-- Recorded data follows --
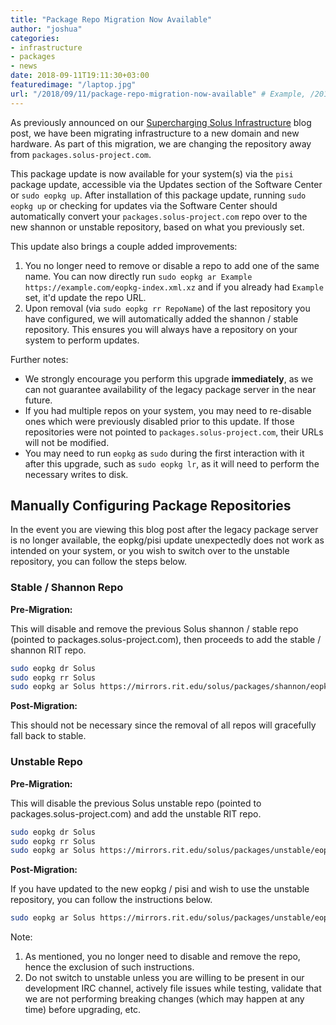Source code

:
 ```yaml
---
title: "Package Repo Migration Now Available"
author: "joshua"
categories:
- infrastructure
- packages
- news
date: 2018-09-11T19:11:30+03:00
featuredimage: "/laptop.jpg"
url: "/2018/09/11/package-repo-migration-now-available" # Example, /2017/01/18/adopting-flatpak-to-reassemble-third-party-applications
---
```


As previously announced on our [Supercharging Solus Infrastructure](/2018/09/08/supercharging-solus-infrastructure) blog post, we have been migrating infrastructure to a new domain and new hardware. As part of this migration, we are changing the repository away from `packages.solus-project.com`.

This package update is now available for your system(s) via the `pisi` package update, accessible via the Updates section of the Software Center or `sudo eopkg up`. After installation of this package update, running `sudo eopkg up` or checking for updates via the Software Center should automatically convert your `packages.solus-project.com` repo over to the new shannon or unstable repository, based on what you previously set.

This update also brings a couple added improvements:

1. You no longer need to remove or disable a repo to add one of the same name. You can now directly run `sudo eopkg ar Example https://example.com/eopkg-index.xml.xz` and if you already had `Example` set, it'd update the repo URL.
2. Upon removal (via `sudo eopkg rr RepoName`) of the last repository you have configured, we will automatically added the shannon / stable repository. This ensures you will always have a repository on your system to perform updates.

Further notes:

- We strongly encourage you perform this upgrade **immediately**, as we can not guarantee availability of the legacy package server in the near future.
- If you had multiple repos on your system, you may need to re-disable ones which were previously disabled prior to this update. If those repositories were not pointed to `packages.solus-project.com`, their URLs will not be modified.
- You may need to run `eopkg` as `sudo` during the first interaction with it after this upgrade, such as `sudo eopkg lr`, as it will need to perform the necessary writes to disk.

## Manually Configuring Package Repositories

In the event you are viewing this blog post after the legacy package server is no longer available, the eopkg/pisi update unexpectedly does not work as intended on your system, or you wish to switch over to the unstable repository, you can follow the steps below.

### Stable / Shannon Repo

**Pre-Migration:**

This will disable and remove the previous Solus shannon / stable repo (pointed to packages.solus-project.com), then proceeds to add the stable / shannon RIT repo.

``` bash
sudo eopkg dr Solus
sudo eopkg rr Solus
sudo eopkg ar Solus https://mirrors.rit.edu/solus/packages/shannon/eopkg-index.xml.xz
```

**Post-Migration:**

This should not be necessary since the removal of all repos will gracefully fall back to stable.

### Unstable Repo

**Pre-Migration:**

This will disable the previous Solus unstable repo (pointed to packages.solus-project.com) and add the unstable RIT repo.

``` bash
sudo eopkg dr Solus
sudo eopkg rr Solus
sudo eopkg ar Solus https://mirrors.rit.edu/solus/packages/unstable/eopkg-index.xml.xz
```

**Post-Migration:**

If you have updated to the new eopkg / pisi and wish to use the unstable repository, you can follow the instructions below.

``` bash
sudo eopkg ar Solus https://mirrors.rit.edu/solus/packages/unstable/eopkg-index.xml.xz
```

Note:

1. As mentioned, you no longer need to disable and remove the repo, hence the exclusion of such instructions.
2. Do not switch to unstable unless you are willing to be present in our development IRC channel, actively file issues while testing, validate that we are not performing breaking changes (which may happen at any time) before upgrading, etc.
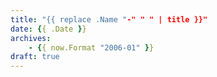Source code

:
 ```yaml
---
title: "{{ replace .Name "-" " " | title }}"
date: {{ .Date }}
archives:
    - {{ now.Format "2006-01" }}
draft: true
---
```


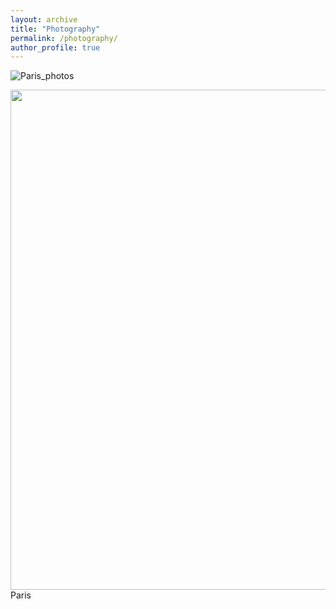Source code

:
 ```yaml
---
layout: archive
title: "Photography"
permalink: /photography/
author_profile: true
---
```


![Paris_photos](https://vitaliiaeliseeva.github.io/images/Collage_Paris.png)

<img align="right" width="800" src="https://vitaliiaeliseeva.github.io/images/Collage_Paris.png" />

Paris
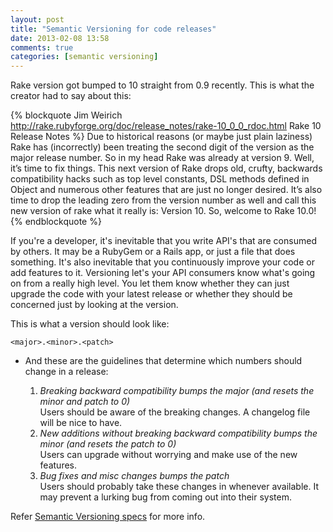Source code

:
 ```yaml
---
layout: post
title: "Semantic Versioning for code releases"
date: 2013-02-08 13:58
comments: true
categories: [semantic versioning]
---
```


Rake version got bumped to 10 straight from 0.9 recently. This is what the creator had to say about this:

{% blockquote Jim Weirich http://rake.rubyforge.org/doc/release_notes/rake-10_0_0_rdoc.html Rake 10 Release Notes %}
Due to historical reasons (or maybe just plain laziness) Rake has (incorrectly) been treating the second digit of the version as the major release number. So in my head Rake was already at version 9.
Well, it’s time to fix things. This next version of Rake drops old, crufty, backwards compatibility hacks such as top level constants, DSL methods defined in Object and numerous other features that are just no longer desired.
It’s also time to drop the leading zero from the version number as well and call this new version of rake what it really is: Version 10.
So, welcome to Rake 10.0!
{% endblockquote %}

If you're a developer, it's inevitable that you write API's that are consumed by others. It may be a RubyGem or a Rails app, or just a file that does something.
It's also inevitable that you continuously improve your code or add features to it. Versioning let's your API consumers know what's going on from a really high level.
You let them know whether they can just upgrade the code with your latest release or whether they should be concerned just by looking at the version.

This is what a version should look like:

`<major>.<minor>.<patch>`

* And these are the guidelines that determine which numbers should change in a release:

  1. *Breaking backward compatibility bumps the major (and resets the minor and patch to 0)*  
    Users should be aware of the breaking changes. A changelog file will be nice to have.
  2. *New additions without breaking backward compatibility bumps the minor (and resets the patch to 0)*  
    Users can upgrade without worrying and make use of the new features.
  3. *Bug fixes and misc changes bumps the patch*  
    Users should probably take these changes in whenever available. It may prevent a lurking bug from coming out into their system.

Refer [Semantic Versioning specs](http://semver.org/) for more info.
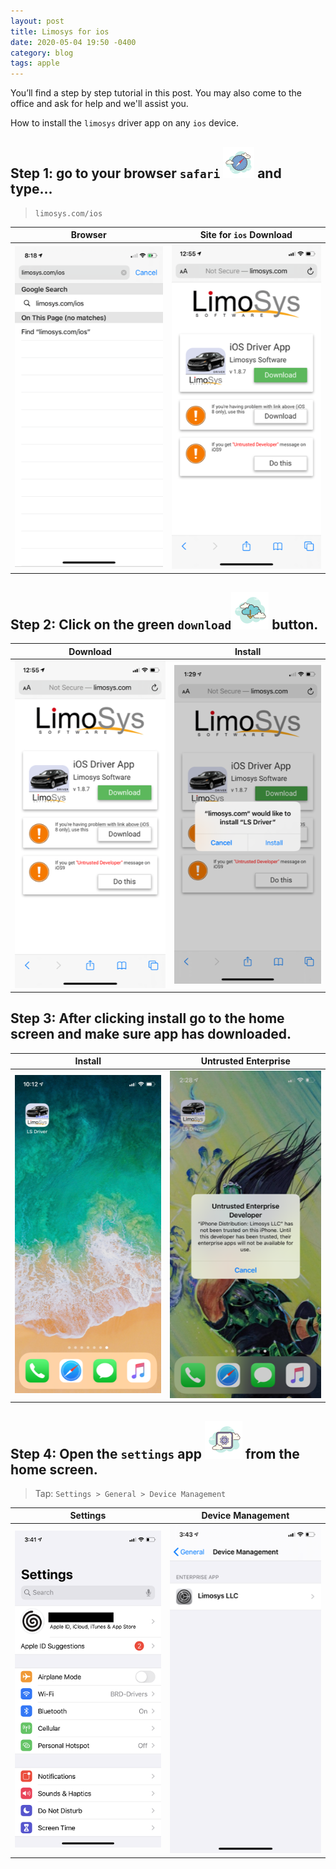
 ```yaml
---
layout: post
title: Limosys for ios
date: 2020-05-04 19:50 -0400
category: blog
tags: apple
---
```


You’ll find a step by step tutorial in this post. You may also come to the office and ask for help and we'll assist you.

How to install the `limosys` driver app on any `ios` device.

## Step 1: go to your browser `safari` ![safari](/images/icons8-safari.png) and type...
> `limosys.com/ios`

Browser             | Site for `ios` Download
:-------------------------:|:-------------------------:
![screenshot](/images/browser.png) | ![screenshot](/images/download.png)

## Step 2: Click on the green `download`![download](/images/icons8-download.png) button.

Download             | Install
:-------------------------:|:-------------------------:
![screenshot](/images/download.png) | ![screenshot](/images/install.png)

## Step 3: After clicking install go to the home screen and make sure app has downloaded.   

Install             |  Untrusted Enterprise
:-------------------------:|:-------------------------:
![screenshot](/images/limosys-app.png) | ![screenshot](/images/limosys-un.png)

## Step 4: Open the `settings` app ![settings](/images/icons8-settings.png) from the home screen.
> Tap: `Settings > General > Device Management`

Settings             | Device Management
:-------------------------:|:-------------------------:
![screenshot](/images/settings.png) | ![screenshot](/images/dv-management.png)
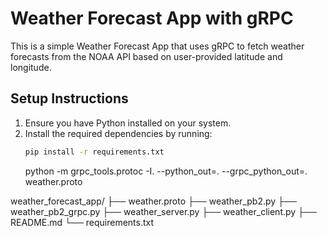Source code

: # Weather Forecast App with gRPC

This is a simple Weather Forecast App that uses gRPC to fetch weather forecasts from the NOAA API based on user-provided latitude and longitude.

## Setup Instructions

1. Ensure you have Python installed on your system.
2. Install the required dependencies by running:
   ```sh
   pip install -r requirements.txt
   ```
   python -m grpc_tools.protoc -I. --python_out=. --grpc_python_out=. weather.proto

weather_forecast_app/
├── weather.proto
├── weather_pb2.py
├── weather_pb2_grpc.py
├── weather_server.py
├── weather_client.py
├── README.md
└── requirements.txt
-- Recorded data concluded --
§ **Task to complete**
Pull out all lines of the data with the string "requirements".

§ **Your solution**
   pip install -r requirements.txt
└── requirements.txt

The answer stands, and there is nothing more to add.